▸ Exercise
Which lines in the data contain the word "boolean"? Please copy each of them.

▸ Task data
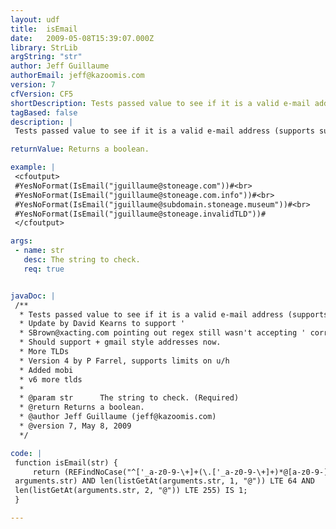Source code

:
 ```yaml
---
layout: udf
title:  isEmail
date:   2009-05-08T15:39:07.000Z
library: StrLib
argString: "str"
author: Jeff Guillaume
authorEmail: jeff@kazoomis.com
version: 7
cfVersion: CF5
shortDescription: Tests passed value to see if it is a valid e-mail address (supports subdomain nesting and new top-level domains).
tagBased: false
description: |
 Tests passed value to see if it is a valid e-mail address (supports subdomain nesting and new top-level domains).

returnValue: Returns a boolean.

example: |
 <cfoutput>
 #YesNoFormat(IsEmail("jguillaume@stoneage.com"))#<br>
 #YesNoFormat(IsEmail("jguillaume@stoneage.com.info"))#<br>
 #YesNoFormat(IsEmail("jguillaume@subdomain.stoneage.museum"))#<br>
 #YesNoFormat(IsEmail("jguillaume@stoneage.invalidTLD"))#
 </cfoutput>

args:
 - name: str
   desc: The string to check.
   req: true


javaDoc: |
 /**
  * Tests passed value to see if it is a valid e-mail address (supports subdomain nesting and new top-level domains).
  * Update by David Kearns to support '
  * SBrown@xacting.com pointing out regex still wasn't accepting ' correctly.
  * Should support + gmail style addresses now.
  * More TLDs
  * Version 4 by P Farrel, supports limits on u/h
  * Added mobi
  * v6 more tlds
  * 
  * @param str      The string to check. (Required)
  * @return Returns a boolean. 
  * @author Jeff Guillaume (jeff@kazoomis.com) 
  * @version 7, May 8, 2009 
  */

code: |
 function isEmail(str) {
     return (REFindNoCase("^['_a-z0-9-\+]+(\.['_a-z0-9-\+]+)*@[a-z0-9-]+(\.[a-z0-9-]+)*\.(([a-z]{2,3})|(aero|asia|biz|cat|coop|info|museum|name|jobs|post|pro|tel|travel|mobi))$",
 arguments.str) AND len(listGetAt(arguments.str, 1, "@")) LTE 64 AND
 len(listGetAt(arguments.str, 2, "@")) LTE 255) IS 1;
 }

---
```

▸ Answer space
returnValue: Returns a boolean.
  * @return Returns a boolean. 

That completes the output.